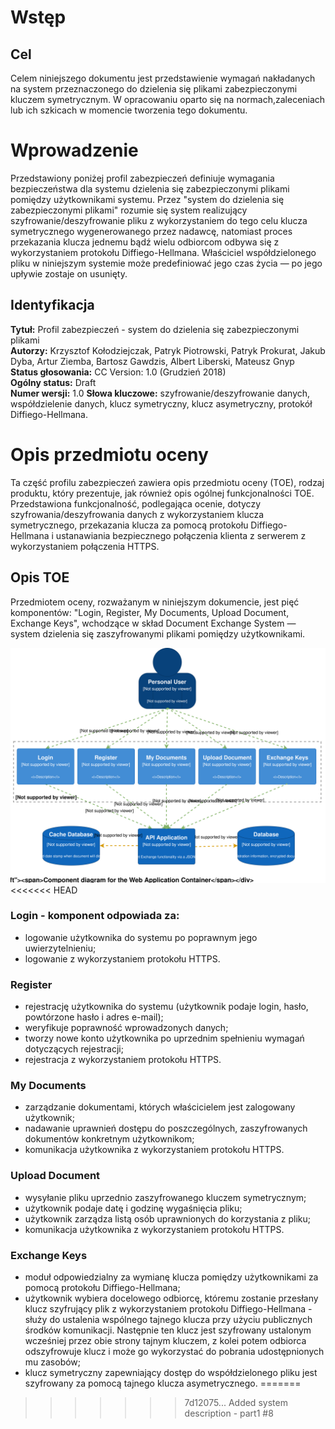# Wstęp

## Cel

Celem niniejszego dokumentu jest przedstawienie wymagań nakładanych na system przeznaczonego do dzielenia się plikami zabezpieczonymi kluczem symetrycznym. W opracowaniu oparto się na normach,zaleceniach lub ich szkicach w momencie tworzenia tego dokumentu.

# Wprowadzenie
Przedstawiony poniżej profil zabezpieczeń definiuje wymagania bezpieczeństwa dla systemu dzielenia się zabezpieczonymi plikami pomiędzy użytkownikami systemu. Przez "system do dzielenia się zabezpieczonymi plikami" rozumie się system realizujący szyfrowanie/deszyfrowanie pliku z wykorzystaniem do tego celu klucza symetrycznego wygenerowanego przez nadawcę, natomiast proces przekazania klucza jednemu bądź wielu odbiorcom odbywa się z wykorzystaniem protokołu Diffiego-Hellmana. Właściciel współdzielonego pliku w niniejszym systemie może predefiniować jego czas życia — po jego upływie zostaje on usunięty.

## Identyfikacja
<b>Tytuł:</b>
Profil zabezpieczeń - system do dzielenia się zabezpieczonymi plikami<br>
<b>Autorzy:</b>
Krzysztof Kołodziejczak, Patryk Piotrowski, Patryk Prokurat, Jakub Dyba,
Artur Ziemba, Bartosz Gawdzis, Albert Liberski, Mateusz Gnyp<br>
<b>Status głosowania:</b> CC Version: 1.0 (Grudzień 2018)<br>
<b>Ogólny status:</b> Draft<br>
<b>Numer wersji:</b> 1.0
<b>Słowa kluczowe:</b> szyfrowanie/deszyfrowanie danych, współdzielenie danych, klucz symetryczny, klucz asymetryczny, protokół Diffiego-Hellmana.<br>

# Opis przedmiotu oceny

Ta część profilu zabezpieczeń zawiera opis przedmiotu oceny (TOE), rodzaj produktu, który prezentuje, jak również opis ogólnej funkcjonalności TOE. Przedstawiona funkcjonalność, podlegająca ocenie, dotyczy szyfrowania/deszyfrowania danych z wykorzystaniem klucza symetrycznego, przekazania klucza za pomocą protokołu Diffiego-Hellmana i ustanawiania bezpiecznego połączenia klienta z serwerem z wykorzystaniem połączenia HTTPS.

## Opis TOE

Przedmiotem oceny, rozważanym w niniejszym dokumencie, jest pięć komponentów: "Login, Register, My Documents, Upload Document, Exchange Keys", wchodzące w skład Document Exchange System — system dzielenia się zaszyfrowanymi plikami pomiędzy użytkownikami.

<img src="Level3-WebApplication-Components.svg">
<<<<<<< HEAD


### Login - komponent odpowiada za:

- logowanie użytkownika do systemu po poprawnym jego uwierzytelnieniu;
- logowanie z wykorzystaniem protokołu HTTPS.


### Register

- rejestrację użytkownika do systemu (użytkownik podaje login, hasło, powtórzone hasło i adres e-mail);
- weryfikuje poprawność wprowadzonych danych;
- tworzy nowe konto użytkownika po uprzednim spełnieniu wymagań dotyczących rejestracji;
- rejestracja z wykorzystaniem protokołu HTTPS.


### My Documents

- zarządzanie dokumentami, których właścicielem jest zalogowany użytkownik;
- nadawanie uprawnień dostępu do poszczególnych, zaszyfrowanych dokumentów konkretnym użytkownikom;
- komunikacja użytkownika z wykorzystaniem protokołu HTTPS.


### Upload Document

- wysyłanie pliku uprzednio zaszyfrowanego kluczem symetrycznym;
- użytkownik podaje datę i godzinę wygaśnięcia pliku;
- użytkownik zarządza listą osób uprawnionych do korzystania z pliku;
- komunikacja użytkownika z wykorzystaniem protokołu HTTPS.


### Exchange Keys

- moduł odpowiedzialny za wymianę klucza pomiędzy użytkownikami za pomocą protokołu Diffiego-Hellmana;
- użytkownik wybiera docelowego odbiorcę, któremu zostanie przesłany klucz szyfrujący plik z wykorzystaniem protokołu Diffiego-Hellmana - służy do ustalenia wspólnego tajnego klucza przy użyciu publicznych środków komunikacji. Następnie ten klucz jest szyfrowany ustalonym wcześniej przez obie strony tajnym kluczem, z kolei potem odbiorca odszyfrowuje klucz i może go wykorzystać do pobrania udostępnionych mu zasobów;
- klucz symetryczny zapewniający dostęp do współdzielonego pliku jest szyfrowany za pomocą tajnego klucza asymetrycznego.
=======
>>>>>>> 7d12075... Added system description - part1  #8
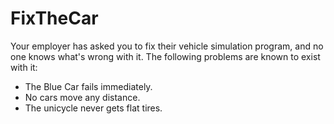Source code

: # FixTheCar

Your employer has asked you to fix their vehicle simulation program, and no one knows what's wrong with it. The following problems are known to exist with it:

- The Blue Car fails immediately.
- No cars move any distance.
- The unicycle never gets flat tires.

════════════════

▶ [Directions for this task]
Skipping every picture, reproduce the records word for word.

▶ [Reply to the exercise]
# Wstęp

## Cel

Celem niniejszego dokumentu jest przedstawienie wymagań nakładanych na system przeznaczonego do dzielenia się plikami zabezpieczonymi kluczem symetrycznym. W opracowaniu oparto się na normach,zaleceniach lub ich szkicach w momencie tworzenia tego dokumentu.

# Wprowadzenie
Przedstawiony poniżej profil zabezpieczeń definiuje wymagania bezpieczeństwa dla systemu dzielenia się zabezpieczonymi plikami pomiędzy użytkownikami systemu. Przez "system do dzielenia się zabezpieczonymi plikami" rozumie się system realizujący szyfrowanie/deszyfrowanie pliku z wykorzystaniem do tego celu klucza symetrycznego wygenerowanego przez nadawcę, natomiast proces przekazania klucza jednemu bądź wielu odbiorcom odbywa się z wykorzystaniem protokołu Diffiego-Hellmana. Właściciel współdzielonego pliku w niniejszym systemie może predefiniować jego czas życia — po jego upływie zostaje on usunięty.

## Identyfikacja
<b>Tytuł:</b>
Profil zabezpieczeń - system do dzielenia się zabezpieczonymi plikami<br>
<b>Autorzy:</b>
Krzysztof Kołodziejczak, Patryk Piotrowski, Patryk Prokurat, Jakub Dyba,
Artur Ziemba, Bartosz Gawdzis, Albert Liberski, Mateusz Gnyp<br>
<b>Status głosowania:</b> CC Version: 1.0 (Grudzień 2018)<br>
<b>Ogólny status:</b> Draft<br>
<b>Numer wersji:</b> 1.0
<b>Słowa kluczowe:</b> szyfrowanie/deszyfrowanie danych, współdzielenie danych, klucz symetryczny, klucz asymetryczny, protokół Diffiego-Hellmana.<br>

# Opis przedmiotu oceny

Ta część profilu zabezpieczeń zawiera opis przedmiotu oceny (TOE), rodzaj produktu, który prezentuje, jak również opis ogólnej funkcjonalności TOE. Przedstawiona funkcjonalność, podlegająca ocenie, dotyczy szyfrowania/deszyfrowania danych z wykorzystaniem klucza symetrycznego, przekazania klucza za pomocą protokołu Diffiego-Hellmana i ustanawiania bezpiecznego połączenia klienta z serwerem z wykorzystaniem połączenia HTTPS.

## Opis TOE

Przedmiotem oceny, rozważanym w niniejszym dokumencie, jest pięć komponentów: "Login, Register, My Documents, Upload Document, Exchange Keys", wchodzące w skład Document Exchange System — system dzielenia się zaszyfrowanymi plikami pomiędzy użytkownikami.

<img src="Level3-WebApplication-Components.svg">
<<<<<<< HEAD


### Login - komponent odpowiada za:

- logowanie użytkownika do systemu po poprawnym jego uwierzytelnieniu;
- logowanie z wykorzystaniem protokołu HTTPS.


### Register

- rejestrację użytkownika do systemu (użytkownik podaje login, hasło, powtórzone hasło i adres e-mail);
- weryfikuje poprawność wprowadzonych danych;
- tworzy nowe konto użytkownika po uprzednim spełnieniu wymagań dotyczących rejestracji;
- rejestracja z wykorzystaniem protokołu HTTPS.


### My Documents

- zarządzanie dokumentami, których właścicielem jest zalogowany użytkownik;
- nadawanie uprawnień dostępu do poszczególnych, zaszyfrowanych dokumentów konkretnym użytkownikom;
- komunikacja użytkownika z wykorzystaniem protokołu HTTPS.


### Upload Document

- wysyłanie pliku uprzednio zaszyfrowanego kluczem symetrycznym;
- użytkownik podaje datę i godzinę wygaśnięcia pliku;
- użytkownik zarządza listą osób uprawnionych do korzystania z pliku;
- komunikacja użytkownika z wykorzystaniem protokołu HTTPS.


### Exchange Keys

- moduł odpowiedzialny za wymianę klucza pomiędzy użytkownikami za pomocą protokołu Diffiego-Hellmana;
- użytkownik wybiera docelowego odbiorcę, któremu zostanie przesłany klucz szyfrujący plik z wykorzystaniem protokołu Diffiego-Hellmana - służy do ustalenia wspólnego tajnego klucza przy użyciu publicznych środków komunikacji. Następnie ten klucz jest szyfrowany ustalonym wcześniej przez obie strony tajnym kluczem, z kolei potem odbiorca odszyfrowuje klucz i może go wykorzystać do pobrania udostępnionych mu zasobów;
- klucz symetryczny zapewniający dostęp do współdzielonego pliku jest szyfrowany za pomocą tajnego klucza asymetrycznego.
=======
>>>>>>> 7d12075... Added system description - part1  #8
Source code

: # FixTheCar

Your employer has asked you to fix their vehicle simulation program, and no one knows what's wrong with it. The following problems are known to exist with it:

- The Blue Car fails immediately.
- No cars move any distance.
- The unicycle never gets flat tires.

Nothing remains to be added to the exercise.